No mês de janeiro a arrecadação subiu 6,04% em relação ao mesmo mês do ano passado, desacelerando para 5,91% em fevereiro e, agora em março, registrou uma alta de 10,26%, em relação a março de 2011

Por conta disso, também subiu o crescimento da arrecadação acumulada no ano, que somou R$ 256,849 bilhões, representando 7,32% no primeiro trimestre, ante os três primeiros meses de 2011, considerando a correção pelo IPCA.

Esse crescimento foi influenciado principalmente pela tributação de contratos de derivativos, aumento das vendas no comércio, da massa salarial em relação ao mesmo período do ano passado e do pagamento de débitos em atraso, de acordo com a Receita Federal. No sentido contrário, o principal fator foi a desaceleração da produção industrial.

A arrecadação foi reforçada com o pagamento de R$ 4,664 bilhões em tributos pelas micro e pequenas empresas registradas no Simples Nacional (sistema tributário simplificado). Isso porque estas empresas tiveram o pagamento de fevereiro postergado para março. Os números do Simples no mês passado refletem dois meses de arrecadação neste segmento.

Ainda segundo os dados divulgados nesta terça-feira, o governo recebeu R$ 1,49 bilhão em março com o pagamento das parcelas do chamado Refis da Crise (lei 11.941). No ano, já somam R$ 4,721 bilhões em pagamentos do Refis da Crise. O parcelamento dos débitos foi importante em 2011 para o reforço do caixa do governo em R$ 21,019 bilhões.

Financeiras

Em março de 2012, as instituições financeiras pagaram 56,02% a mais do que em março de 2011 em Imposto de Renda da Pessoa Jurídica (IRPJ) e Contribuição Social sobre o Lucro Líquido (CSLL) relativos ao ajuste anual. Foram R$ 3,415 bilhões. Incluindo os demais segmentos de empresas, a Receita arrecadou R$ 5,762 bilhões, 42,73% maior que em março do ano passado. Em janeiro e fevereiro, os bancos já vinham antecipando o pagamento dos tributos em função do ajuste anual. O prazo final é no mês de março.

Setores

Em relação aos setores que registraram maior aumento no pagamento de tributos no trimestre destacam-se as entidades financeiras (+23,6% em relação ao primeiro trimestre de 2011), que responderam por 69,28% da arrecadação administrada pela Receita.

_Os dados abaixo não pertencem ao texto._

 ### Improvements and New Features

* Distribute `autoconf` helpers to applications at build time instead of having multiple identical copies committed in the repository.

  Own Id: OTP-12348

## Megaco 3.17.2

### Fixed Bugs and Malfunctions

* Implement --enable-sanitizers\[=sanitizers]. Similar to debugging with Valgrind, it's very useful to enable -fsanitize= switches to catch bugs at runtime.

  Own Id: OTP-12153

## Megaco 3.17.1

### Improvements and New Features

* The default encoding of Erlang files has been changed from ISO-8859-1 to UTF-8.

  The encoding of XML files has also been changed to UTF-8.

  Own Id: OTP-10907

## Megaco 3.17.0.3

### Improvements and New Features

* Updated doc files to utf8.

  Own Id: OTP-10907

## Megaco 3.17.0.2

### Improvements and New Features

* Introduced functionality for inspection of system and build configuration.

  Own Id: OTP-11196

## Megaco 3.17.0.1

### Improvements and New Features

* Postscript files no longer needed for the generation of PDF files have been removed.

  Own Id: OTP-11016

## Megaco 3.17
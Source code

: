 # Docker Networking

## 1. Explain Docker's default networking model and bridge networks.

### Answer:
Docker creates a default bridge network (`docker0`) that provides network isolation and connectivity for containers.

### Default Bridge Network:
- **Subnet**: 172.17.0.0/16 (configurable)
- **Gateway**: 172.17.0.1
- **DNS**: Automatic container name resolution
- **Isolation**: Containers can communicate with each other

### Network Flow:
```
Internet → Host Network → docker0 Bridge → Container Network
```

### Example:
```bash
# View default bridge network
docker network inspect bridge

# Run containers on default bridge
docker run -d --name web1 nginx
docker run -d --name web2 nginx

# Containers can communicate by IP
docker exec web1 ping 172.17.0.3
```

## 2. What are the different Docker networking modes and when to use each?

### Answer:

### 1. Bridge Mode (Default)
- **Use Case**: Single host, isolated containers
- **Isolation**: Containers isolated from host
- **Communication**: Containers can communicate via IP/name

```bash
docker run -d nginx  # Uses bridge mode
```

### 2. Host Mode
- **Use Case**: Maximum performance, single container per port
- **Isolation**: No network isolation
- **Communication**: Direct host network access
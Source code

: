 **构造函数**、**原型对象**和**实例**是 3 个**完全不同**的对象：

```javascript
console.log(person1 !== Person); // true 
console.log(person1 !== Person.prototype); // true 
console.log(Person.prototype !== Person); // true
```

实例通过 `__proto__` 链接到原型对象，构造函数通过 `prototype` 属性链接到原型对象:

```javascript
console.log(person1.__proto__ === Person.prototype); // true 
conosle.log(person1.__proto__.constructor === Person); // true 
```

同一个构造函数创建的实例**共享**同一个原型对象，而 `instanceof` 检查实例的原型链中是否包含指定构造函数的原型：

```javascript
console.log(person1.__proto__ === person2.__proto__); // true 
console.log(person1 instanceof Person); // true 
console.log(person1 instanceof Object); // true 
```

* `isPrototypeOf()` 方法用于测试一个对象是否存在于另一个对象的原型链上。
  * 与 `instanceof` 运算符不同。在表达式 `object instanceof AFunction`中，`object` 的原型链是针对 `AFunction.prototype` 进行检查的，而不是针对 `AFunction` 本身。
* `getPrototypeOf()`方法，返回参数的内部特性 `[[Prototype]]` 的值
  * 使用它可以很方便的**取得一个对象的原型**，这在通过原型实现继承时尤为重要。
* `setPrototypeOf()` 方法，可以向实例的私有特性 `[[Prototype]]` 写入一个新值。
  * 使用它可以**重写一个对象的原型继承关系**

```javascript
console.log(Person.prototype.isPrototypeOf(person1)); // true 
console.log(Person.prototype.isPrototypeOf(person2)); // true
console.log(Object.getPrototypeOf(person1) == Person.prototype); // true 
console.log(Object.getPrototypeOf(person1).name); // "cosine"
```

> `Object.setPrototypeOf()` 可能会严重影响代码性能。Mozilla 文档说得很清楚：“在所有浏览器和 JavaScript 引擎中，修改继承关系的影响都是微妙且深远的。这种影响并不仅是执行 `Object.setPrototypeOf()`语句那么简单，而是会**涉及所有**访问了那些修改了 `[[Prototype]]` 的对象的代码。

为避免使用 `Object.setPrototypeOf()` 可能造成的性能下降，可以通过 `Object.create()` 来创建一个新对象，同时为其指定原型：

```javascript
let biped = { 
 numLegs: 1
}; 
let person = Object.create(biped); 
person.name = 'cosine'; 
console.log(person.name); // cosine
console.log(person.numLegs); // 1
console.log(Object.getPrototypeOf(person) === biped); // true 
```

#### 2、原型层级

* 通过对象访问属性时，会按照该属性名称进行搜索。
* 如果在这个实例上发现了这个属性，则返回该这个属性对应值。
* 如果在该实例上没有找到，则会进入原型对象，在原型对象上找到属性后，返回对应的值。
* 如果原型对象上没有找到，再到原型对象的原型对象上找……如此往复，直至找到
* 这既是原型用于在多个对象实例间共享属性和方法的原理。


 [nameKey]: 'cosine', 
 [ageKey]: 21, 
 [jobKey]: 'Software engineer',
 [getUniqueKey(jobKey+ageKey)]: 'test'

De acordo com o Fisco, houve aumento no recolhimento de IOF (+14,76%), Imposto de Importação e IPI vinculado (+15,18%) e dos tributos ligados à produção (IRPJ/CSLL, +13,49%), entre outros. As receitas previdenciárias cresceram 9,28%, para R$ 68,778 bilhões.

Houve redução, no entanto, na arrecadação de IPI não vinculado (-7,27%), da Cide (-42,71%), além do Imposto de Renda Retido na Fonte sobre rendimento de residentes no exterior (-9,03%).

Projeções

Segundo a secretária adjunta da Receita Federal, Zayda Bastos Manatta, o Fisco mantém sua previsão de crescimento real da arrecadação este ano em torno de 4,5%. Segundo ela, qualquer variação entre 4% e 5% está dentro das estimativas.

Zayda disse que, em maio, a Receita fará uma revisão dos indicadores, incluindo o efeito das desonerações tributárias anunciadas este ano, para decidir se haverá mudança na projeção de crescimento da arrecadação. "Os grandes números estão dentro da expectativa, pode ter diferença, mas é pequena", afirmou. Em termos nominais, a previsão da Receita é de 10%.